Granted, I have a tendency to have a “Pollyanna” view of tomorrow. I realize this effort is God-sized, but as Paul says “make every effort to keep the unity of the Spirit.” So what do we need to do in a practical sense to “make every effort” to embrace our conflicts?
- Dissect Conflict
In order to understand conflict, one must be willing to dissect it and get to the heart of the matter. Religious conflicts can often be traced according to Robert Dale to “two broad categories, facts and feelings.” These facts and feelings create the tension or “anxiety” the organization experiences in its ranks. This “anxiety” does not have to be harmful in fact if properly channeled these feelings can lead to change and health.
Often facts and feelings lead to what Phillip V. Lewis in Transformational Leadership defines as a “party spirit” which can divide a fellowship into factions. Typically this “divisiveness” can be traced back to a “small core of people” who do not realize they are working to “destroy something rather than build it up” according to Thom Rainer in Eating the Elephant. Often these groups meet in small secret gatherings which according to Peter Steinke(How Your Church Family Works) which seldom seek the “welfare of the whole community.” In fact, he notes it is “the secrecy itself, not the content of the secrets, that is harmful.”
Robert Moeller in Healing Conflict in the Church speaks of these small groups and their agendas noting that what he calls “rump groups” have three basic rules:
a. Share information no one else in the room has any right to know.
b. Discuss details that can’t be immediately verified or denied by anyone else in the room.
c. Reveal just enough facts to leave a questionable impression of another person’s character.
It seems to me Moeller has been reading pages out of our Baptist playbook!
Another key factor to negatively handling conflict is when people talk about each other rather than talking to each other when a problem arises. This is called “triangling” in systems theory, and it goes directly in opposition to Jesus’ challenge to His followers to go to your brother face to face or person to person when a conflict arises.
Too often we make conflict “personal” rather than focusing on the actual “problem” or issue needing to be addressed. When we dissect a conflict we need to focus on the issues and solutions rather than people and parties.
- Channel Conflict toward Growth
In times of conflict the response of leadership is critical. If the leaders function responsibly as what Edwin Friedman calls “a non anxious presence” the system will remain relatively calm and will be able to process the conflict toward growth. Norman Shawchuck has noted a wide variety of ways leaders react to conflict. Some leaders avoid conflict like a “turtle” sticking its head in its shell, others accommodate conflict much like a “teddy bear”. Other leaders seek to collaborate much like an “owl”, while others compromise like a “fox”. Aggressive leaders many times compete to win in conflict like a “shark”. How the leadership responds often makes all the difference in the world.

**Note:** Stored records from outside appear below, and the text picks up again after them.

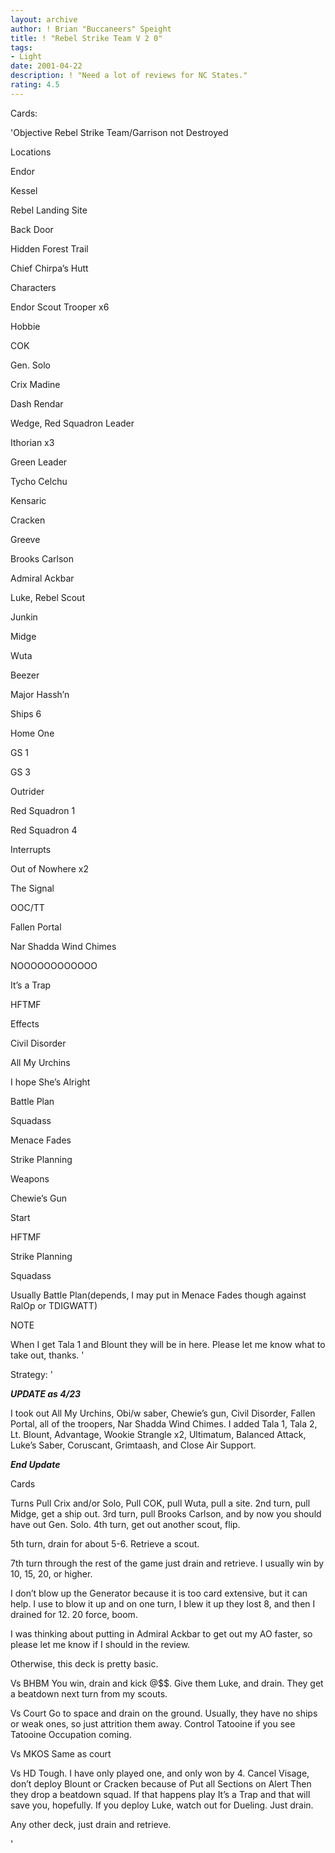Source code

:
 ```yaml
---
layout: archive
author: ! Brian "Buccaneers" Speight
title: ! "Rebel Strike Team V 2 0"
tags:
- Light
date: 2001-04-22
description: ! "Need a lot of reviews for NC States."
rating: 4.5
---
```

Cards: 

'Objective Rebel Strike Team/Garrison not Destroyed 


Locations 

Endor 

Kessel 

Rebel Landing Site 

Back Door 

Hidden Forest Trail 

Chief Chirpa’s Hutt


Characters 

Endor Scout Trooper x6 

Hobbie 

COK 

Gen. Solo 

Crix Madine 

Dash Rendar 

Wedge, Red Squadron Leader 

Ithorian x3 

Green Leader 

Tycho Celchu 

Kensaric 

Cracken 

Greeve 

Brooks Carlson 

Admiral Ackbar

Luke, Rebel Scout

Junkin 

Midge 

Wuta 

Beezer 

Major Hassh’n


Ships 6 

Home One 

GS 1 

GS 3 

Outrider 

Red Squadron 1 

Red Squadron 4 


Interrupts 

Out of Nowhere x2 

The Signal 

OOC/TT 

Fallen Portal 

Nar Shadda Wind Chimes

NOOOOOOOOOOOO

It’s a Trap 

HFTMF 


Effects 

Civil Disorder

All My Urchins

I hope She’s Alright

Battle Plan 

Squadass 

Menace Fades 

Strike Planning 


Weapons 

Chewie&#8217;s Gun 


Start 

HFTMF 

Strike Planning 

Squadass 

Usually Battle Plan(depends, I may put in Menace Fades though against RalOp or TDIGWATT)  


NOTE


When I get Tala 1 and Blount they will be in here.  Please let me know what to take out, thanks. '

Strategy: '

***UPDATE as 4/23***


I took out All My Urchins, Obi/w saber, Chewie’s gun, Civil Disorder, Fallen Portal, all of the troopers, Nar Shadda Wind Chimes.  I added Tala 1, Tala 2, Lt. Blount, Advantage, Wookie Strangle x2, Ultimatum, Balanced Attack, Luke’s Saber, Coruscant, Grimtaash, and Close Air Support.


***End Update***  


Cards


Turns  Pull Crix and/or Solo, Pull COK, pull Wuta, pull a site. 2nd turn, pull Midge, get a ship out. 3rd turn, pull Brooks Carlson, and by now you should have out Gen. Solo. 4th turn, get out another scout, flip. 

5th turn, drain for about 5-6. Retrieve a scout. 

7th turn through the rest of the game just drain and retrieve. I usually win by 10, 15, 20, or higher. 


I don’t blow up the Generator because it is too card extensive, but it can help. I use to blow it up and on one turn, I blew it up they lost 8, and then I drained for 12. 20 force, boom. 


I was thinking about putting in Admiral Ackbar to get out my AO faster, so please let me know if I should in the review. 


Otherwise, this deck is pretty basic. 


Vs BHBM You win, drain and kick @$$. Give them Luke, and drain. They get a beatdown next turn from my scouts. 


Vs Court Go to space and drain on the ground. Usually, they have no ships or weak ones, so just attrition them away. Control Tatooine if you see Tatooine Occupation coming. 


Vs MKOS Same as court 


Vs HD Tough. I have only played one, and only won by 4. Cancel Visage, don’t deploy Blount or Cracken because of Put all Sections on Alert  Then they drop a beatdown squad.  If that happens play It’s a Trap and that will save you, hopefully.  If you deploy Luke, watch out for Dueling.  Just drain.


Any other deck, just drain and retrieve. 

'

Philip Lewis notes the healthiest way to address conflict is to “approach it head on, face to face, with the individual or individuals involved”. Conflicts must be faced head on and resolved if growth and vitality are to result. When conflicts are proactively address it protects the organization from the dangers of what Robert Dale in To Dream Again calls “gunnysacking” which happens when a group “suppresses conflicts” and stores them up much a stock pile of weapons that could lead to a “major explosion” leaving brokenness and deep division when the smoke clears. Dale notes of churches that stable congregations “have frequent, but smaller conflicts”.
A wise leader embraces conflict head on and works toward “win/win” solutions by helping people find common ground in the midst of conflict, and by helping them discover creative ways to work toward resolution and possibly synergy. Resolved conflicts often become the foundation of a bright future together like you see unfolding on the pages of Acts.
So the next time you read of conflict on the pages of the Baptist Standard or on the scene of your computer as you read a blog don’t throw up your hands in frustration, but embrace conflict as an opportunity for us to get to know each other better and a great chance for us to learn how to work together better in the days ahead. Remember “make every effort to keep the unity of the Spirit!”